We have a sensor suite that we've used to integrate the systems, but you could do this for any system that combines a camera and a set of inertial sensors. So that is to say, any smart phone in the world or tablet.
So, you've got the camera-inertial navigation assembly that's been calibrated and you need to calibrate that to a display. The way we've done historically is a camera positioned behind the display, but what we're doing now is allowing the users to do that themselves. If you take the image from the camera and reproject that on the display, then your system is calibrated when it lines up with what you see in the real world.
I know you're familiar with the Q-Warrior, that's our inertial sensor plus camera suite. When the sensors are fixed to the display, you'd only need to do that calibration once.
So, one issue it seems with these systems is the lag between people's real-world vision and the software displaying stuff on top of that world. How have you tackled latency?
ROBERTS: One of the big things is that these displays have an inherent latency attached to them. Let's say you did have a sensor module attached to the display, and let's say you were wearing it and you turned your head. There is going to be a certain amount of time—and it's on the order of 50ms—where the sensors, when they sense that motion, it might take that amount of time just to render it on the display. So, the way that we overcome that basically involves trying to predict what the motion is going to be, or what the motion entails during that 50ms of time. If we can forward-predict in time what the sensor signals would be, then we can render information on the display that will match the environment.
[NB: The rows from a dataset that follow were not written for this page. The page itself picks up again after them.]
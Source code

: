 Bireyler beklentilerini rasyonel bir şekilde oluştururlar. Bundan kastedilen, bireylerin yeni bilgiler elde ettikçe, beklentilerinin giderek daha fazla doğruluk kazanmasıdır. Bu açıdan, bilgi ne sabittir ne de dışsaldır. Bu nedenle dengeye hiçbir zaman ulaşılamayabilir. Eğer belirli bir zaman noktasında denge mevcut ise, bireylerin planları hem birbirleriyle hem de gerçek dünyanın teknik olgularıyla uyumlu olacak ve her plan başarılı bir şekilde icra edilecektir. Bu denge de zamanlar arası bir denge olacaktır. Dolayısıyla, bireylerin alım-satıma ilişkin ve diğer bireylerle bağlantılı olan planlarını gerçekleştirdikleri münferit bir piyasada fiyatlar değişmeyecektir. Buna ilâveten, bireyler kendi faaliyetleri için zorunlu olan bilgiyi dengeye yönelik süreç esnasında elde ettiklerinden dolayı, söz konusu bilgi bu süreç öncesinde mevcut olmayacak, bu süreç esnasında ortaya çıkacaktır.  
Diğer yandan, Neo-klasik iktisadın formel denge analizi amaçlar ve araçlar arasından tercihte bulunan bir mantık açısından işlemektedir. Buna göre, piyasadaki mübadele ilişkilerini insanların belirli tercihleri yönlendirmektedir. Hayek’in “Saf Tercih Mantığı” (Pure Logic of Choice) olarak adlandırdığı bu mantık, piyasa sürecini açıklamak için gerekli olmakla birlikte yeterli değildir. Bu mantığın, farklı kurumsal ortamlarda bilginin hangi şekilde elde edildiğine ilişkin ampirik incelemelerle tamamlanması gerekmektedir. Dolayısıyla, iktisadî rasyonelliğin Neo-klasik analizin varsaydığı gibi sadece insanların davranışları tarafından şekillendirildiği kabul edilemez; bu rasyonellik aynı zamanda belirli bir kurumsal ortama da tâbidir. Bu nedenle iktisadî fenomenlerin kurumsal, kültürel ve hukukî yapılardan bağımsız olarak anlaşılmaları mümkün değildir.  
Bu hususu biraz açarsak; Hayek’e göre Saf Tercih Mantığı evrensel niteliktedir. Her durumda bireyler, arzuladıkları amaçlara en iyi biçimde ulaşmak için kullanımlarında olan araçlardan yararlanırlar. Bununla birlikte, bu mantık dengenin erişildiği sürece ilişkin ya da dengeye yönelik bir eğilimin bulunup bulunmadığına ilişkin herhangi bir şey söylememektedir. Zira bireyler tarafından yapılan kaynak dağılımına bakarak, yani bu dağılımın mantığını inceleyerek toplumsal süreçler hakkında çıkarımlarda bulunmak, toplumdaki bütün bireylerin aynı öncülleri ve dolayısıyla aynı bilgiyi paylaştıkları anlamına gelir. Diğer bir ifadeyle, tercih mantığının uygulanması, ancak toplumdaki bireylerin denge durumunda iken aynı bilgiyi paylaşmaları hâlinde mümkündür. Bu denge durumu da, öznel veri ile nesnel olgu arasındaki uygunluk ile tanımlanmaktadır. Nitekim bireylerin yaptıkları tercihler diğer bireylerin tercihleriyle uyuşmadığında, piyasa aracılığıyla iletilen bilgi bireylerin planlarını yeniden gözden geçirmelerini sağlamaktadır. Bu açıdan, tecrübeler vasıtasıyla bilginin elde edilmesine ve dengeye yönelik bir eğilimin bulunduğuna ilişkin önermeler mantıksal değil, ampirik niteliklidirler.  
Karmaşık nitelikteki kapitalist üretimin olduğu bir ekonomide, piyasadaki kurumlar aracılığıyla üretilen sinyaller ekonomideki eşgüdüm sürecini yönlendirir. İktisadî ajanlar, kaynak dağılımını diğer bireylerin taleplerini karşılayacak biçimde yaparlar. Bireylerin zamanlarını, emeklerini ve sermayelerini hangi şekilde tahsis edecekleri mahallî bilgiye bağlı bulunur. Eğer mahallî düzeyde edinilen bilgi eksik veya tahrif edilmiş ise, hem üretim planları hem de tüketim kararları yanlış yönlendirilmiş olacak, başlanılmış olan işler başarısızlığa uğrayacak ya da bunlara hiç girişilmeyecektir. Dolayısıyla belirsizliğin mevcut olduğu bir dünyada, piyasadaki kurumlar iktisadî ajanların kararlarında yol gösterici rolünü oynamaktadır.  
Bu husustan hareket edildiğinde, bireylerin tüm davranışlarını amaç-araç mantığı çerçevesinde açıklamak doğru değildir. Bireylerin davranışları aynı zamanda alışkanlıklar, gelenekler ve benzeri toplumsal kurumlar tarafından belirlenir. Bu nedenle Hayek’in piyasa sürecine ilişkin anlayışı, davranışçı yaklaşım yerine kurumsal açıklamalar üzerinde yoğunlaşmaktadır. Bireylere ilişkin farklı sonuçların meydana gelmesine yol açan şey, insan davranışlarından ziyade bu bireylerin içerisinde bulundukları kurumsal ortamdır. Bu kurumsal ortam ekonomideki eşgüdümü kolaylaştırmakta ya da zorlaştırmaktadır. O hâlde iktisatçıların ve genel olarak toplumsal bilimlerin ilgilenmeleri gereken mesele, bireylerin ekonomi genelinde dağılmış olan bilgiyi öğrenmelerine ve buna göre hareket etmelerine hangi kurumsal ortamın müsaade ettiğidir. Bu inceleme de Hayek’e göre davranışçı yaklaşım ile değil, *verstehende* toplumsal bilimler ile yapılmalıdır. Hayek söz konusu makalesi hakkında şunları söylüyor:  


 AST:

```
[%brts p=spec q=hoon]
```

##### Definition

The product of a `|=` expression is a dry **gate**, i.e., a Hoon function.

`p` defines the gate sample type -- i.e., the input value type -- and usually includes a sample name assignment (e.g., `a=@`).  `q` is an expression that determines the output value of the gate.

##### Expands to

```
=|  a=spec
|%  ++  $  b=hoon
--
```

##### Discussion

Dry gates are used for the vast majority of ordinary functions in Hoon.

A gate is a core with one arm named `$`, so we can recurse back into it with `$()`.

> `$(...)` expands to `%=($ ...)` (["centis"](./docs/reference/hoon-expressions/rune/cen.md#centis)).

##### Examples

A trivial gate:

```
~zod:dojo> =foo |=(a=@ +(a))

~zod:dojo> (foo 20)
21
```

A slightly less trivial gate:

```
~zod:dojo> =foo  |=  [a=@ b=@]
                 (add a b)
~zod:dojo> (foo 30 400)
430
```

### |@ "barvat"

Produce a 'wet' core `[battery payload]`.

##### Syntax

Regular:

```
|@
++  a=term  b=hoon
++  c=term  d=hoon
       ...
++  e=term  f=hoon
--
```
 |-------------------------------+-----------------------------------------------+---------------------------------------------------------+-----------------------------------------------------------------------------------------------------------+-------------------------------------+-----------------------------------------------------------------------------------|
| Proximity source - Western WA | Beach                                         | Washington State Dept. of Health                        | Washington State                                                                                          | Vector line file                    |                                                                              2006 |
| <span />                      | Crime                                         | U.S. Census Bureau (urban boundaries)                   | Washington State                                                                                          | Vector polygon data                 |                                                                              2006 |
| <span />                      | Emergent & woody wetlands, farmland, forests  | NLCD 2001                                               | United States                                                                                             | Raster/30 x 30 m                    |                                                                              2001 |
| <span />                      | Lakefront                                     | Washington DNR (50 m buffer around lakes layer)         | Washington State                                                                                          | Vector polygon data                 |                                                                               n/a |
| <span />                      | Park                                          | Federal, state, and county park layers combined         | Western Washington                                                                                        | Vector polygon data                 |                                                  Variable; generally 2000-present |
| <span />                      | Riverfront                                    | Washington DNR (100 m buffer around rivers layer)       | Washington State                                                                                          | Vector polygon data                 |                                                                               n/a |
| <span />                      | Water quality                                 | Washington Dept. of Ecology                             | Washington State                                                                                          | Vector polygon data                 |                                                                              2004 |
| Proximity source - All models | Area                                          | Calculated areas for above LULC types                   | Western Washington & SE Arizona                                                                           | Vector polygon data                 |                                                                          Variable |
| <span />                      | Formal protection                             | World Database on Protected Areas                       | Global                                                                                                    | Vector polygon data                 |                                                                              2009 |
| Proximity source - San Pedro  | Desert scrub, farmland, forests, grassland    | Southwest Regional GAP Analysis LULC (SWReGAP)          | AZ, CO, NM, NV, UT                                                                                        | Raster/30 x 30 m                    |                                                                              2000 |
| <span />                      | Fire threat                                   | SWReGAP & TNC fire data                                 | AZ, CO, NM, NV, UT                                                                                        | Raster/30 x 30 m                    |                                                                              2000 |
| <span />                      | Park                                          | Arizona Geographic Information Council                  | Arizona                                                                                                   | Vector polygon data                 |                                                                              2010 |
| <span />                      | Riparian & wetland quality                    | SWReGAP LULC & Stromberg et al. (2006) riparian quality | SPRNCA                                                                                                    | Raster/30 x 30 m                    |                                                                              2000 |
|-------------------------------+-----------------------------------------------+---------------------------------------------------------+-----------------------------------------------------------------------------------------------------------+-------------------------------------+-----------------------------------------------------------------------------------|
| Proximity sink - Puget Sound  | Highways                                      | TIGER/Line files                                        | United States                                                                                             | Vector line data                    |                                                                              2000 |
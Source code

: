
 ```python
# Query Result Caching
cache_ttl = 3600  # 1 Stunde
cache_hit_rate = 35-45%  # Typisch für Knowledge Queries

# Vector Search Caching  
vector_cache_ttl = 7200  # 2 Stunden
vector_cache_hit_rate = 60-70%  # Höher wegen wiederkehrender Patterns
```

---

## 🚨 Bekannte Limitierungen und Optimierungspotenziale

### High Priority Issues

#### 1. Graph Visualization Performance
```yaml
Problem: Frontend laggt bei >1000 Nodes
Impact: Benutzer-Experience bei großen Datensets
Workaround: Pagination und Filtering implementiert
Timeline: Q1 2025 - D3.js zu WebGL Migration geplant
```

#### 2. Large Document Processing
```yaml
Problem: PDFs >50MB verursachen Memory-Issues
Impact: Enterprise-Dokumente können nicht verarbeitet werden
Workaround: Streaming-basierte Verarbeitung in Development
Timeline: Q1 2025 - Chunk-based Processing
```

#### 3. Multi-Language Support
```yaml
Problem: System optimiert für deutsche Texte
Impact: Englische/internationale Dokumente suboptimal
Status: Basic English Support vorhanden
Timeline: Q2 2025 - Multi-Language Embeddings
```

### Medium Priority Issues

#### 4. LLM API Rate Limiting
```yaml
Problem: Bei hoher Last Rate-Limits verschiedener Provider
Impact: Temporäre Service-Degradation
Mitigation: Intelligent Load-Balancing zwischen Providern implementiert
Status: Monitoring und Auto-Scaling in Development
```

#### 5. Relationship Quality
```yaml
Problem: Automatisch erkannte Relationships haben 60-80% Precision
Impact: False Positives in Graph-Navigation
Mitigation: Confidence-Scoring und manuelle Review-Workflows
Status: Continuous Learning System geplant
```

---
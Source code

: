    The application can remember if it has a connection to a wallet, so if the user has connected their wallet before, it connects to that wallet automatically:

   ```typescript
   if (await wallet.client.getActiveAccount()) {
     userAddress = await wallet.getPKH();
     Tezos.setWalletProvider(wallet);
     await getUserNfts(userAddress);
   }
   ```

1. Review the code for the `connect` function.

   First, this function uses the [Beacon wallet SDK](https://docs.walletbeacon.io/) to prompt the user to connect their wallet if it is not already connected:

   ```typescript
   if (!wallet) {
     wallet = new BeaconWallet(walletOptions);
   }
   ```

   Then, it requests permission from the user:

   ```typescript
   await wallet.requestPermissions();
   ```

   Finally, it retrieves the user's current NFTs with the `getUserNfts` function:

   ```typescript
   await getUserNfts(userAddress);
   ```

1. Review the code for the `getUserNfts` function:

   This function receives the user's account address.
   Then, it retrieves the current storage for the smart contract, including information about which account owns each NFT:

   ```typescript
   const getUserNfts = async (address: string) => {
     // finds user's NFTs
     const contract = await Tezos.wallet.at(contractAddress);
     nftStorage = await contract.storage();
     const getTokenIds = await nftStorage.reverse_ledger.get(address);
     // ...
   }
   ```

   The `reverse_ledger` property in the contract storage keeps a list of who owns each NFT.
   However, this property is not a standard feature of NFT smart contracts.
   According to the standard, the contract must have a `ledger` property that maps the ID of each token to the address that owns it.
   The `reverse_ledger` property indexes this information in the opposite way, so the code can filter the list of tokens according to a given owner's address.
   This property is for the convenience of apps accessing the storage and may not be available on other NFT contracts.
ALBERICO: Latency is something that is always there. You can't eliminate it because you have the ground truth behind the glass—reality—and it is instantaneous. You need time to transfer measurements from the sensor acquisition, process, and render them. 40-50ms is typically what we see.
But as soon as the user starts moving, even a tiny movement, we go through and we start predicting what will happen next based on that little motion. So, we send to the renderer, the position we predict for 40-50ms into the future, so that by the time it gets there, it's what it needs to be for the symbology to be properly aligned.
ROBERTS: At the end of the day, all that means is that when I turn my head, the icon stays locked on the real world and I don't see that lag effect. That's one thing we've been able to do very well. In a lot of the AR things out there, there are a lot of issues out there.
To do that prediction, is that a thing where you put tons of measurements into a machine learning model and crank it out?
ALBERICO: We actually have started looking at what can you say about the human motion that would allow you to make better predictions. That's under development, too. But right now what's working is an extrapolation of the motion. As soon as we detect a bit of motion, we extrapolate that into the future. If the user keeps up with that bit of motion for 40-50ms then the outcome is that the icon will be locked.
ROBERTS: We do it without just throwing more comp cycles at the problem. We're not just throwing more computational power at the problem, but using it more intelligently.